Although GBM is a rare tumor with global incidence of less than 10 per 100,000 persons, its poor prognosis with survival rate of 14-15 months after diagnosis makes it a crucial public health issue. GBM accounts for 50% of all gliomas in all age groups. It is primarily diagnosed in adults with a median age but is rare among children.

The ratio of GBM incidence is higher in men as compared to women. It is also more prevalent in the western world than in developing nations. And blacks are less prone to GBM. GBM incidence is higher in other ethnic groups, including, Asians, Latinaos, and Whites.


Pathogenesis of Glioblastoma Multiforme

The most frequent location for GBM is the cerebral hemisphere, with 95% of these tumors arising in supratentorial region, while only a few percentage of tumors occur in cerebellum, brain stem, and spinal cord.


Genetic and molecular pathogenesis of Glioblastoma Multiforme

Based on clinical characteristic, GBM can be subdivided into primary and secondary GBMs. Primary GBM arise de novo without clinical and histological evidences of precursor lesion. In contrast, secondary GBMs progress slowly from preexisting lower-grade astrocytoma.

Primary GBM is marked by epidermal growth factor receptor (EGFR) gene mutation and amplification, over expression of mouse double minute 2 (MDM2), deletion of p16 and loss of heterozygosity (LOH) of chromosome 10q holding phosphatase and tensin homolog (PTEN) and TERT promoter mutation.

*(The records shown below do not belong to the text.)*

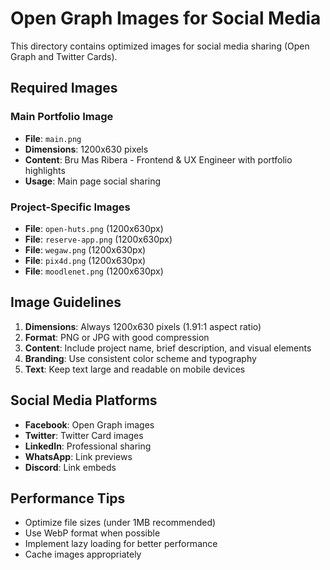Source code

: # Open Graph Images for Social Media

This directory contains optimized images for social media sharing (Open Graph and Twitter Cards).

## Required Images

### Main Portfolio Image
- **File**: `main.png`
- **Dimensions**: 1200x630 pixels
- **Content**: Bru Mas Ribera - Frontend & UX Engineer with portfolio highlights
- **Usage**: Main page social sharing

### Project-Specific Images
- **File**: `open-huts.png` (1200x630px)
- **File**: `reserve-app.png` (1200x630px)
- **File**: `wegaw.png` (1200x630px)
- **File**: `pix4d.png` (1200x630px)
- **File**: `moodlenet.png` (1200x630px)

## Image Guidelines

1. **Dimensions**: Always 1200x630 pixels (1.91:1 aspect ratio)
2. **Format**: PNG or JPG with good compression
3. **Content**: Include project name, brief description, and visual elements
4. **Branding**: Use consistent color scheme and typography
5. **Text**: Keep text large and readable on mobile devices

## Social Media Platforms

- **Facebook**: Open Graph images
- **Twitter**: Twitter Card images
- **LinkedIn**: Professional sharing
- **WhatsApp**: Link previews
- **Discord**: Link embeds

## Performance Tips

- Optimize file sizes (under 1MB recommended)
- Use WebP format when possible
- Implement lazy loading for better performance
- Cache images appropriately
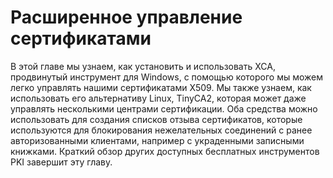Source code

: # Расширенное управление сертификатами

В этой главе мы узнаем, как установить и использовать XCA, продвинутый инструмент для Windows, с помощью которого мы можем легко управлять нашими сертификатами X509. Мы также узнаем, как использовать его альтернативу Linux, TinyCA2, которая может даже управлять несколькими центрами сертификации. Оба средства можно использовать для создания списков отзыва сертификатов, которые используются для блокирования нежелательных соединений с ранее авторизованными клиентами, например с украденными записными книжками. Краткий обзор других доступных бесплатных инструментов PKI завершит эту главу.
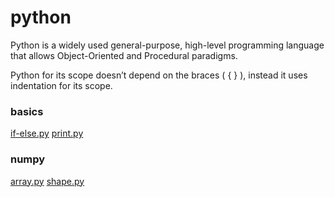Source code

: # python
Python is a widely used general-purpose, high-level programming language
that allows Object-Oriented and Procedural paradigms.


Python for its scope doesn’t depend on the braces ( { } ), instead it uses indentation for its scope.



### basics
[if-else.py](https://github.com/flkt-crnpio/python-basics/blob/master/if-else.py)
[print.py](https://github.com/flkt-crnpio/python-basics/blob/master/print.py)


### numpy
[array.py](https://github.com/flkt-crnpio/python-basics/blob/master/array.py)
[shape.py](https://github.com/flkt-crnpio/python-basics/blob/master/shape.py)
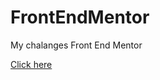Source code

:# FrontEndMentor
 My chalanges Front End Mentor

[Click here](https://github.com/VictorGelado/FrontEndMentor/tree/gh-pages)
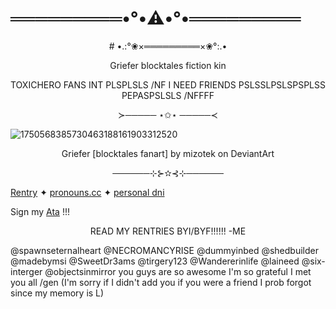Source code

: # ═════════•°•⚠️•°•═════════


<p align="center">
# •.:°❀×═════════×❀°:.•
</p>

<p align="center">
Griefer blocktales fiction kin
</P>


 <p align="center">
TOXICHERO FANS INT PLSPLSLS /NF I NEED FRIENDS PSLSSLPSLSPSPLSS PEPASPSLSLS /NFFFF
</p>

<p align="center">
≻───── ⋆✩⋆ ─────≺
</p>

![1750568385730463188161903312520](https://github.com/user-attachments/assets/2b1baecf-07a7-4420-9f15-b2d6503656b6)

<p align="center">
Griefer [blocktales fanart] by mizotek on DeviantArt
</p>

<p align="center">
──────⊹⊱✫⊰⊹──────
</p>

[Rentry](https://rentry.co/GR13F3R-P1LL3D) ✦ [pronouns.cc](https://pronouns.cc/@Gr13F3R-P1LL3D)  ✦ [personal dni](https://rentry.co/q78ggnub) 

Sign my [Ata](https://bulletv4nity-2000.atabook.org/) !!! 

<p align="center">
READ MY RENTRIES BYI/BYF!!!!!! 
-ME
</p>

@spawnseternalheart @NECROMANCYRISE @dummyinbed @shedbuilder @madebymsi @SweetDr3ams @tirgery123 @Wandererinlife @laineed @six-interger @objectsinmirror you guys are so awesome I'm so grateful I met you all /gen
(I'm sorry if I didn't add you if you were a friend I prob forgot since my memory is L) 
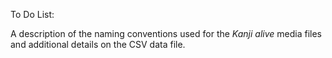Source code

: To Do List: 

A description of the naming conventions used for the _Kanji alive_ media files and additional details on the CSV data file.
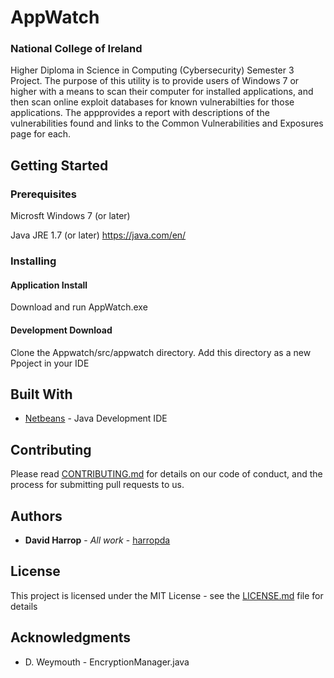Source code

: # AppWatch
### National College of Ireland
Higher Diploma in Science in Computing (Cybersecurity) Semester 3 Project.
The purpose of this utility is to provide users of Windows 7 or higher with a means to scan their computer for installed applications, and then scan online exploit databases for known vulnerabilties for those applications.  The appprovides a report with descriptions of the vulnerabilities found and links to the Common Vulnerabilities and Exposures page for each.

## Getting Started

### Prerequisites

Microsft Windows 7 (or later)

Java JRE 1.7 (or later) https://java.com/en/

### Installing

#### Application Install
Download and run AppWatch.exe

#### Development Download
Clone the Appwatch/src/appwatch directory.
Add this directory as a new Ppoject in your IDE

## Built With

* [Netbeans](https://netbeans.org/) - Java Development IDE

## Contributing

Please read [CONTRIBUTING.md](https://gist.github.com/PurpleBooth/b24679402957c63ec426) for details on our code of conduct, and the process for submitting pull requests to us.

## Authors

* **David Harrop** - *All work* - [harropda](https://github.com/harropda)

## License

This project is licensed under the MIT License - see the [LICENSE.md](LICENSE.md) file for details

## Acknowledgments

* D. Weymouth - EncryptionManager.java

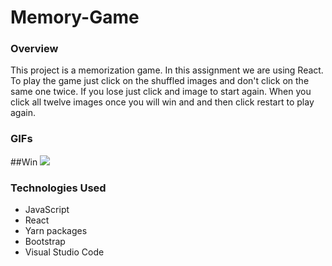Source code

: # Memory-Game

### Overview
This project is a memorization game.  In this assignment we are using React. To play the game just click on the shuffled images and don't click on the same one twice.  If you lose just click and image to start again. When you click all twelve images once you will win and and then click restart to play again.

### GIFs

##Win
  <a> <img src="./memorization/images/memory-game.gif"></a>

### Technologies Used
<ul>
<li>JavaScript</li>
<li>React</li>
<li>Yarn packages</li>
<li>Bootstrap</li>
<li>Visual Studio Code</li>
</ul>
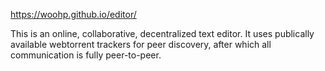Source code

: https://woohp.github.io/editor/

This is an online, collaborative, decentralized text editor. It uses publically available webtorrent trackers for peer discovery, after which all communication is fully peer-to-peer.
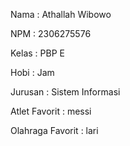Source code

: Nama : Athallah Wibowo

NPM : 2306275576

Kelas : PBP E

Hobi : Jam

Jurusan : Sistem Informasi

Atlet Favorit : messi

Olahraga Favorit : lari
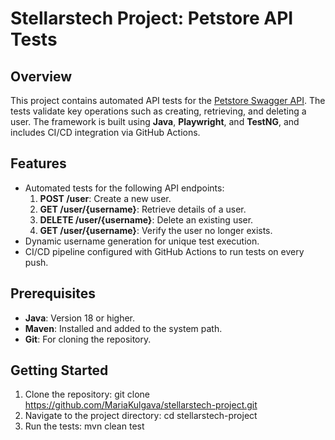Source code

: # Stellarstech Project: Petstore API Tests

## Overview
This project contains automated API tests for the [Petstore Swagger API](https://petstore.swagger.io/v2). The tests validate key operations such as creating, retrieving, and deleting a user. The framework is built using **Java**, **Playwright**, and **TestNG**, and includes CI/CD integration via GitHub Actions.

## Features
- Automated tests for the following API endpoints:
    1. **POST /user**: Create a new user.
    2. **GET /user/{username}**: Retrieve details of a user.
    3. **DELETE /user/{username}**: Delete an existing user.
    4. **GET /user/{username}**: Verify the user no longer exists.
- Dynamic username generation for unique test execution.
- CI/CD pipeline configured with GitHub Actions to run tests on every push.

## Prerequisites
- **Java**: Version 18 or higher.
- **Maven**: Installed and added to the system path.
- **Git**: For cloning the repository.

## Getting Started

1. Clone the repository:
   git clone https://github.com/MariaKulgava/stellarstech-project.git
2. Navigate to the project directory:
   cd stellarstech-project
3. Run the tests:
   mvn clean test
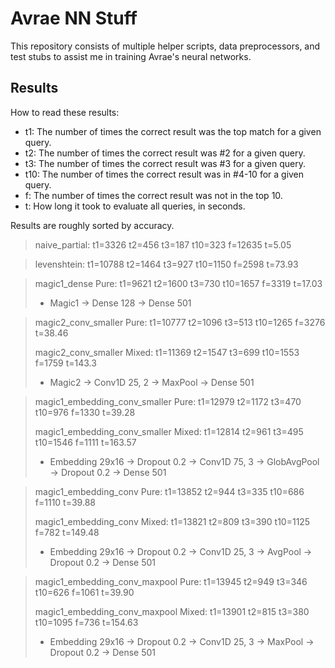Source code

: # Avrae NN Stuff
This repository consists of multiple helper scripts, data
preprocessors, and test stubs to assist me in training Avrae's
neural networks.

## Results
How to read these results:
- t1: The number of times the correct result was the top match for a given query.
- t2: The number of times the correct result was #2 for a given query.
- t3: The number of times the correct result was #3 for a given query.
- t10: The number of times the correct result was in #4-10 for a given query.
- f: The number of times the correct result was not in the top 10.
- t: How long it took to evaluate all queries, in seconds.

Results are roughly sorted by accuracy.
> naive_partial: t1=3326 t2=456 t3=187 t10=323 f=12635 t=5.05

> levenshtein: t1=10788 t2=1464 t3=927 t10=1150 f=2598 t=73.93

> magic1_dense Pure: t1=9621 t2=1600 t3=730 t10=1657 f=3319 t=17.03
>   - Magic1 -> Dense 128 -> Dense 501

> magic2_conv_smaller Pure: t1=10777 t2=1096 t3=513 t10=1265 f=3276 t=38.46
>
> magic2_conv_smaller Mixed: t1=11369 t2=1547 t3=699 t10=1553 f=1759 t=143.3
>   - Magic2 -> Conv1D 25, 2 -> MaxPool -> Dense 501

> magic1_embedding_conv_smaller Pure: t1=12979 t2=1172 t3=470 t10=976 f=1330 t=39.28
>
> magic1_embedding_conv_smaller Mixed: t1=12814 t2=961 t3=495 t10=1546 f=1111 t=163.57
>   - Embedding 29x16 -> Dropout 0.2 -> Conv1D 75, 3 -> GlobAvgPool -> Dropout 0.2 -> Dense 501

> magic1_embedding_conv Pure: t1=13852 t2=944 t3=335 t10=686 f=1110 t=39.88
>
> magic1_embedding_conv Mixed: t1=13821 t2=809 t3=390 t10=1125 f=782 t=149.48
>   - Embedding 29x16 -> Dropout 0.2 -> Conv1D 25, 3 -> AvgPool -> Dropout 0.2 -> Dense 501

> magic1_embedding_conv_maxpool Pure: t1=13945 t2=949 t3=346 t10=626 f=1061 t=39.90
>
> magic1_embedding_conv_maxpool Mixed: t1=13901 t2=815 t3=380 t10=1095 f=736 t=154.63
>   - Embedding 29x16 -> Dropout 0.2 -> Conv1D 25, 3 -> MaxPool -> Dropout 0.2 -> Dense 501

Genetic and molecular pathogenesis of secondary Glioblastoma Multiforme

The molecular pathogenesis of secondary GBM include over expression of platelet-derived growth factor A and platelet-derived growth factor receptor alpha (PDGFA/PDGFRα), retinoblastoma (RB), LOH of 19q and mutation of IDH1/2, TP53 and ATRX.

An assimilated analysis of the numerous genetic abrasions has shown that these genetic lesion are grouped into three main signaling pathways; they are (I) receptor tyrosine kinase (RAS/PI3K), (II) P53 pathway and (III) RB signaling pathway.